┌─ GIVEN DATA
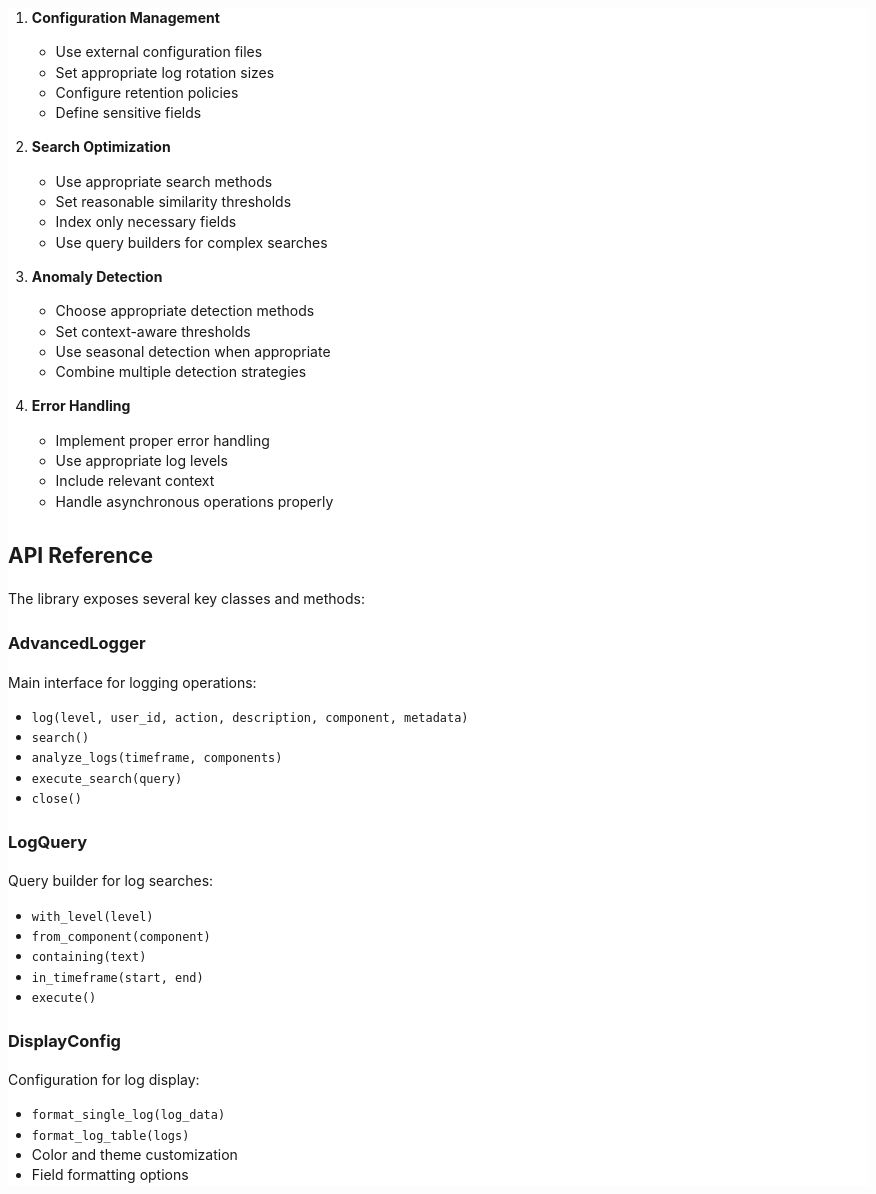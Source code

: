 1. **Configuration Management**
   - Use external configuration files
   - Set appropriate log rotation sizes
   - Configure retention policies
   - Define sensitive fields

2. **Search Optimization**
   - Use appropriate search methods
   - Set reasonable similarity thresholds
   - Index only necessary fields
   - Use query builders for complex searches

3. **Anomaly Detection**
   - Choose appropriate detection methods
   - Set context-aware thresholds
   - Use seasonal detection when appropriate
   - Combine multiple detection strategies

4. **Error Handling**
   - Implement proper error handling
   - Use appropriate log levels
   - Include relevant context
   - Handle asynchronous operations properly

## API Reference

The library exposes several key classes and methods:

### AdvancedLogger

Main interface for logging operations:
- `log(level, user_id, action, description, component, metadata)`
- `search()`
- `analyze_logs(timeframe, components)`
- `execute_search(query)`
- `close()`

### LogQuery

Query builder for log searches:
- `with_level(level)`
- `from_component(component)`
- `containing(text)`
- `in_timeframe(start, end)`
- `execute()`

### DisplayConfig

Configuration for log display:
- `format_single_log(log_data)`
- `format_log_table(logs)`
- Color and theme customization
- Field formatting options
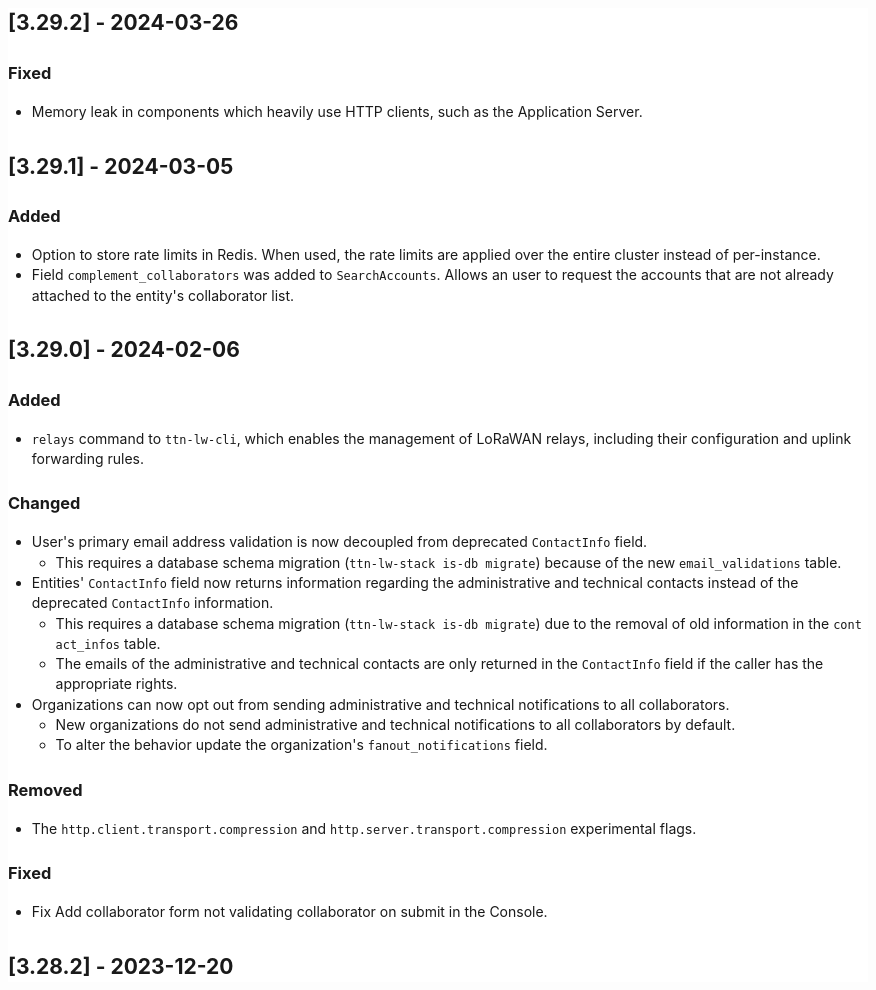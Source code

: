 ## [3.29.2] - 2024-03-26

### Fixed

- Memory leak in components which heavily use HTTP clients, such as the Application Server.

## [3.29.1] - 2024-03-05

### Added

- Option to store rate limits in Redis. When used, the rate limits are applied over the entire cluster instead of per-instance.
- Field `complement_collaborators` was added to `SearchAccounts`. Allows an user to request the accounts that are not already attached to the entity's collaborator list.

## [3.29.0] - 2024-02-06

### Added

- `relays` command to `ttn-lw-cli`, which enables the management of LoRaWAN relays, including their configuration and uplink forwarding rules.

### Changed

- User's primary email address validation is now decoupled from deprecated `ContactInfo` field.
  - This requires a database schema migration (`ttn-lw-stack is-db migrate`) because of the new `email_validations` table.
- Entities' `ContactInfo` field now returns information regarding the administrative and technical contacts instead of the deprecated `ContactInfo` information.
  - This requires a database schema migration (`ttn-lw-stack is-db migrate`) due to the removal of old information in the `contact_infos` table.
  - The emails of the administrative and technical contacts are only returned in the `ContactInfo` field if the caller has the appropriate rights.
- Organizations can now opt out from sending administrative and technical notifications to all collaborators.
  - New organizations do not send administrative and technical notifications to all collaborators by default.
  - To alter the behavior update the organization's `fanout_notifications` field.

### Removed

- The `http.client.transport.compression` and `http.server.transport.compression` experimental flags.

### Fixed

- Fix Add collaborator form not validating collaborator on submit in the Console.

## [3.28.2] - 2023-12-20
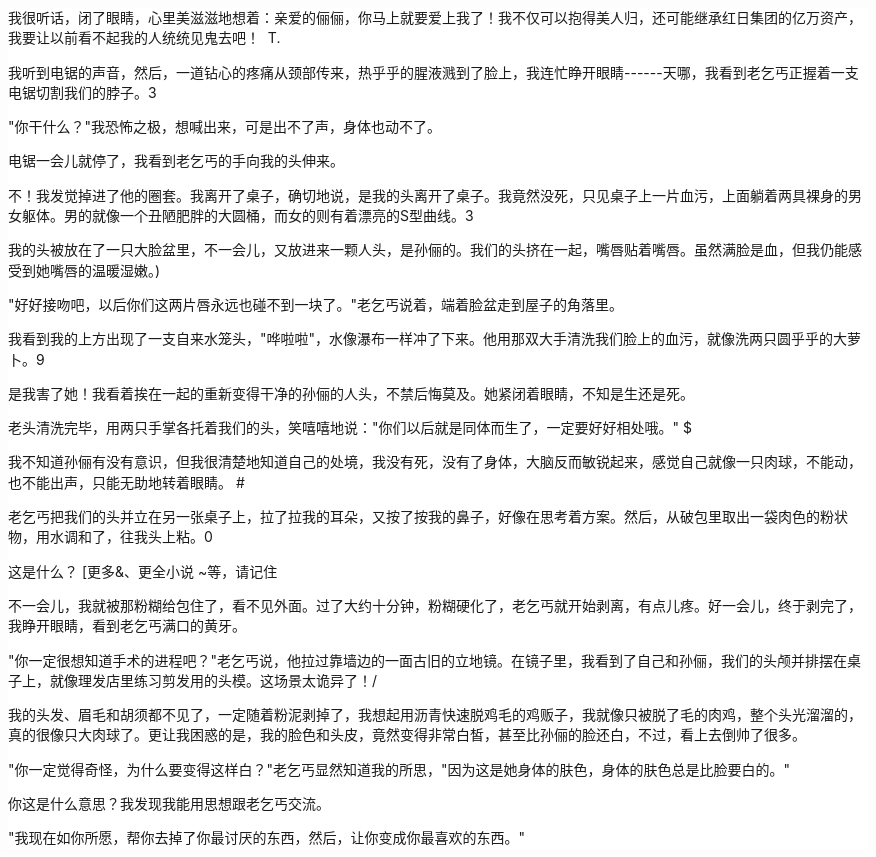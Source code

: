 

我很听话，闭了眼睛，心里美滋滋地想着：亲爱的俪俪，你马上就要爱上我了！我不仅可以抱得美人归，还可能继承红日集团的亿万资产，我要让以前看不起我的人统统见鬼去吧！  T.



我听到电锯的声音，然后，一道钻心的疼痛从颈部传来，热乎乎的腥液溅到了脸上，我连忙睁开眼睛------天哪，我看到老乞丐正握着一支电锯切割我们的脖子。3



"你干什么？"我恐怖之极，想喊出来，可是出不了声，身体也动不了。



电锯一会儿就停了，我看到老乞丐的手向我的头伸来。



不！我发觉掉进了他的圈套。我离开了桌子，确切地说，是我的头离开了桌子。我竟然没死，只见桌子上一片血污，上面躺着两具裸身的男女躯体。男的就像一个丑陋肥胖的大圆桶，而女的则有着漂亮的S型曲线。3



我的头被放在了一只大脸盆里，不一会儿，又放进来一颗人头，是孙俪的。我们的头挤在一起，嘴唇贴着嘴唇。虽然满脸是血，但我仍能感受到她嘴唇的温暖湿嫩。)



"好好接吻吧，以后你们这两片唇永远也碰不到一块了。"老乞丐说着，端着脸盆走到屋子的角落里。



我看到我的上方出现了一支自来水笼头，"哗啦啦"，水像瀑布一样冲了下来。他用那双大手清洗我们脸上的血污，就像洗两只圆乎乎的大萝卜。9



是我害了她！我看着挨在一起的重新变得干净的孙俪的人头，不禁后悔莫及。她紧闭着眼睛，不知是生还是死。



老头清洗完毕，用两只手掌各托着我们的头，笑嘻嘻地说："你们以后就是同体而生了，一定要好好相处哦。" $



我不知道孙俪有没有意识，但我很清楚地知道自己的处境，我没有死，没有了身体，大脑反而敏锐起来，感觉自己就像一只肉球，不能动，也不能出声，只能无助地转着眼睛。 #



老乞丐把我们的头并立在另一张桌子上，拉了拉我的耳朵，又按了按我的鼻子，好像在思考着方案。然后，从破包里取出一袋肉色的粉状物，用水调和了，往我头上粘。0



这是什么？ [更多&、更全小说 ~等，请记住



不一会儿，我就被那粉糊给包住了，看不见外面。过了大约十分钟，粉糊硬化了，老乞丐就开始剥离，有点儿疼。好一会儿，终于剥完了，我睁开眼睛，看到老乞丐满口的黄牙。



"你一定很想知道手术的进程吧？"老乞丐说，他拉过靠墙边的一面古旧的立地镜。在镜子里，我看到了自己和孙俪，我们的头颅并排摆在桌子上，就像理发店里练习剪发用的头模。这场景太诡异了！/



我的头发、眉毛和胡须都不见了，一定随着粉泥剥掉了，我想起用沥青快速脱鸡毛的鸡贩子，我就像只被脱了毛的肉鸡，整个头光溜溜的，真的很像只大肉球了。更让我困惑的是，我的脸色和头皮，竟然变得非常白皙，甚至比孙俪的脸还白，不过，看上去倒帅了很多。



"你一定觉得奇怪，为什么要变得这样白？"老乞丐显然知道我的所思，"因为这是她身体的肤色，身体的肤色总是比脸要白的。"



你这是什么意思？我发现我能用思想跟老乞丐交流。



"我现在如你所愿，帮你去掉了你最讨厌的东西，然后，让你变成你最喜欢的东西。"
└─
EXERCISE DIRECTIONS → Return only the part above that opens with the line containing "### LogQuery" and closes with the line containing "- Option to", exactly and with both ends, skipping the pictures.

WRITTEN RESPONSE →
### LogQuery

Query builder for log searches:
- `with_level(level)`
- `from_component(component)`
- `containing(text)`
- `in_timeframe(start, end)`
- `execute()`

### DisplayConfig

Configuration for log display:
- `format_single_log(log_data)`
- `format_log_table(logs)`
- Color and theme customization
- Field formatting options
Source code

: ## [3.29.2] - 2024-03-26

### Fixed

- Memory leak in components which heavily use HTTP clients, such as the Application Server.

## [3.29.1] - 2024-03-05

### Added

- Option to store rate limits in Redis. When used, the rate limits are applied over the entire cluster instead of per-instance.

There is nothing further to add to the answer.